As I mentioned in the second post, object storage is not designed to deliver the level of performance that your data pipeline is going to require—now or in the future. File-based storage remains a superior choice, but there are many factors that you must consider:

  • Which filesystem?
    • A scale-out filesystem such as Lustre or GPFS
    • HDFS, a commonly used big data filesystem
    • NFS, the most widely deployed shared filesystem for technical applications for the last 30 years
  • Ability to accommodate and federate both structured and unstructured data from a variety of data sources without sacrificing performance for any source
    • Log and sensor data
    • Databases, including RDBMS and NoSQL
      • Random I/O for many types of databases: table scans, document and collection reads in NoSQL, columnar reads in columnar databases, key-value random reads in key-value databases
      • Sequential I/O for in-memory databases and in-memory engines like Spark
    • Email logs
    • Home directories
    • Many others
  • Performance for small, random I/O versus sequential I/O
    • Some data sources generate random I/O while others are sequential as shown above.
    • Filesystem must be able to balance performance between both.
  • Performance and capabilities of data movers
    • Greatest performance
    • Most efficient data movement
  • Data lifecycle automation
    • Intelligent filtering to determine what data goes to the core versus archive tiers
    • Real-time performance for filtering decisions
  • Support for the latest storage and memory media, providing orders of magnitude advances in performance and latency

The filesystem and data architecture you choose should account for all the factors that are important to your environment.

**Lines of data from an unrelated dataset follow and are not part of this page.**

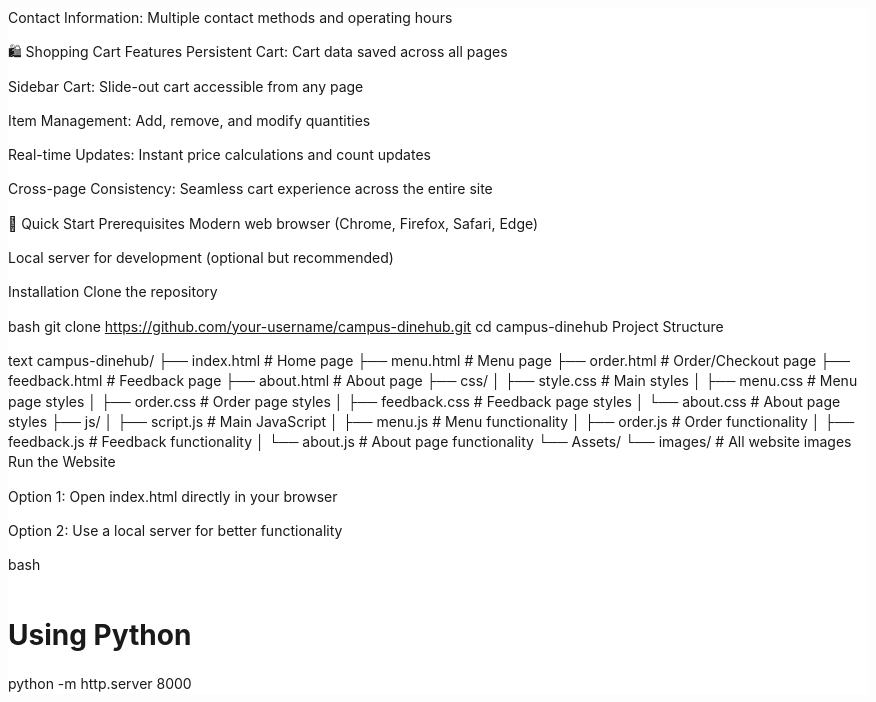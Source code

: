 Contact Information: Multiple contact methods and operating hours

🛍️ Shopping Cart Features
Persistent Cart: Cart data saved across all pages

Sidebar Cart: Slide-out cart accessible from any page

Item Management: Add, remove, and modify quantities

Real-time Updates: Instant price calculations and count updates

Cross-page Consistency: Seamless cart experience across the entire site

🚀 Quick Start
Prerequisites
Modern web browser (Chrome, Firefox, Safari, Edge)

Local server for development (optional but recommended)

Installation
Clone the repository

bash
git clone https://github.com/your-username/campus-dinehub.git
cd campus-dinehub
Project Structure

text
campus-dinehub/
├── index.html          # Home page
├── menu.html           # Menu page
├── order.html          # Order/Checkout page
├── feedback.html       # Feedback page
├── about.html          # About page
├── css/
│   ├── style.css       # Main styles
│   ├── menu.css        # Menu page styles
│   ├── order.css       # Order page styles
│   ├── feedback.css    # Feedback page styles
│   └── about.css       # About page styles
├── js/
│   ├── script.js       # Main JavaScript
│   ├── menu.js         # Menu functionality
│   ├── order.js        # Order functionality
│   ├── feedback.js     # Feedback functionality
│   └── about.js        # About page functionality
└── Assets/
└── images/         # All website images
Run the Website

Option 1: Open index.html directly in your browser

Option 2: Use a local server for better functionality

bash
# Using Python
python -m http.server 8000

Data Flow into the Training Cluster

There are some nuances around the way that data flows into the training cluster that are important to understand. These factors affect:

  • Where I/O is coalesced
  • Requirements for a single namespace
  • Metadata scaling

I/O coalescing

Data curation is a function of the data source. I/O coalescing can happen in two different locations:

  • In the data lake as a part of data curation and transformation resulting in streaming I/O into the training cluster.
  • In the training cluster itself, which results in random I/O from data lake.

When you’re dealing with an unstructured data lake, that’s a filesystem almost by definition. It has the ability to curate the data and lay it out as a set of coalesced file streams that can be nicely aligned with the training cluster, allowing data to stream directly into cluster CPUs to pre-load and feed GPUs.

On the other hand, when you’re dealing with data sources such as databases, sensor logs, file logs, emails, and so on it may be impossible to have nice curated reads that allow you to stream data into the cluster. In these cases, data is accessed via random reads and I/O coalescing happens in the training cluster itself.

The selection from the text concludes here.